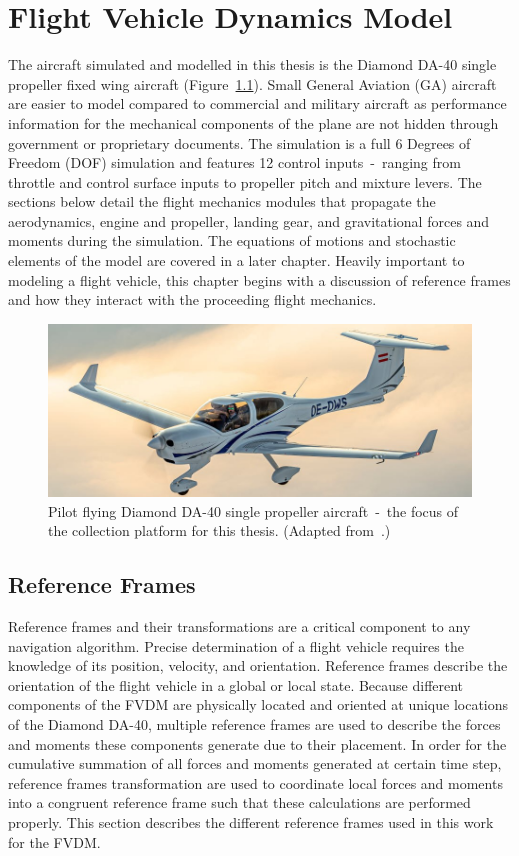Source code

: \chapter{Flight Vehicle Dynamics Model}
The aircraft simulated and modelled in this thesis is the Diamond DA-40 single propeller fixed wing aircraft (Figure~\ref{fig:DA40}). Small General Aviation (GA) aircraft are easier to model compared to commercial and military aircraft as performance information for the mechanical components of the plane are not hidden through government or proprietary documents. The simulation is a full 6 Degrees of Freedom (DOF) simulation and features 12 control inputs~-~ranging from throttle and control surface inputs to propeller pitch and mixture levers. The sections below detail the flight mechanics modules that propagate the aerodynamics, engine and propeller, landing gear, and gravitational forces and moments during the simulation. The equations of motions and stochastic elements of the model are covered in a later chapter. Heavily important to modeling a flight vehicle, this chapter begins with a discussion of reference frames and how they interact with the proceeding flight mechanics.

\begin{figure}[!ht]\label{fig:DA40}
    \centering
    \includegraphics[width=.85\linewidth]{Figures/DA40.jpg}
    \caption{Pilot flying Diamond DA-40 single propeller aircraft~-~the focus of the collection platform for this thesis. (Adapted from~\cite{DiamondAircraftDA40}.)}
\end{figure}

\section{Reference Frames}
Reference frames and their transformations are a critical component to any navigation algorithm. Precise determination of a flight vehicle requires the knowledge of its position, velocity, and orientation. Reference frames describe the orientation of the flight vehicle in a global or local state. Because different components of the FVDM are physically located and oriented at unique locations of the Diamond DA-40, multiple reference frames are used to describe the forces and moments these components generate due to their placement. In order for the cumulative summation of all forces and moments generated at certain time step, reference frames transformation are used to coordinate local forces and moments into a congruent reference frame such that these calculations are performed properly. This section describes the different reference frames used in this work for the FVDM\@.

| PROBLEM DESCRIPTION |
Wherever a picture appears in the records above, leave it out and transcribe everything else exactly.

| RESULT OF THIS EXERCISE |
Source code

: \chapter{Flight Vehicle Dynamics Model}
The aircraft simulated and modelled in this thesis is the Diamond DA-40 single propeller fixed wing aircraft (Figure~\ref{fig:DA40}). Small General Aviation (GA) aircraft are easier to model compared to commercial and military aircraft as performance information for the mechanical components of the plane are not hidden through government or proprietary documents. The simulation is a full 6 Degrees of Freedom (DOF) simulation and features 12 control inputs~-~ranging from throttle and control surface inputs to propeller pitch and mixture levers. The sections below detail the flight mechanics modules that propagate the aerodynamics, engine and propeller, landing gear, and gravitational forces and moments during the simulation. The equations of motions and stochastic elements of the model are covered in a later chapter. Heavily important to modeling a flight vehicle, this chapter begins with a discussion of reference frames and how they interact with the proceeding flight mechanics.

\begin{figure}[!ht]\label{fig:DA40}
    \centering
    \includegraphics[width=.85\linewidth]{Figures/DA40.jpg}
    \caption{Pilot flying Diamond DA-40 single propeller aircraft~-~the focus of the collection platform for this thesis. (Adapted from~\cite{DiamondAircraftDA40}.)}
\end{figure}

\section{Reference Frames}
Reference frames and their transformations are a critical component to any navigation algorithm. Precise determination of a flight vehicle requires the knowledge of its position, velocity, and orientation. Reference frames describe the orientation of the flight vehicle in a global or local state. Because different components of the FVDM are physically located and oriented at unique locations of the Diamond DA-40, multiple reference frames are used to describe the forces and moments these components generate due to their placement. In order for the cumulative summation of all forces and moments generated at certain time step, reference frames transformation are used to coordinate local forces and moments into a congruent reference frame such that these calculations are performed properly. This section describes the different reference frames used in this work for the FVDM\@.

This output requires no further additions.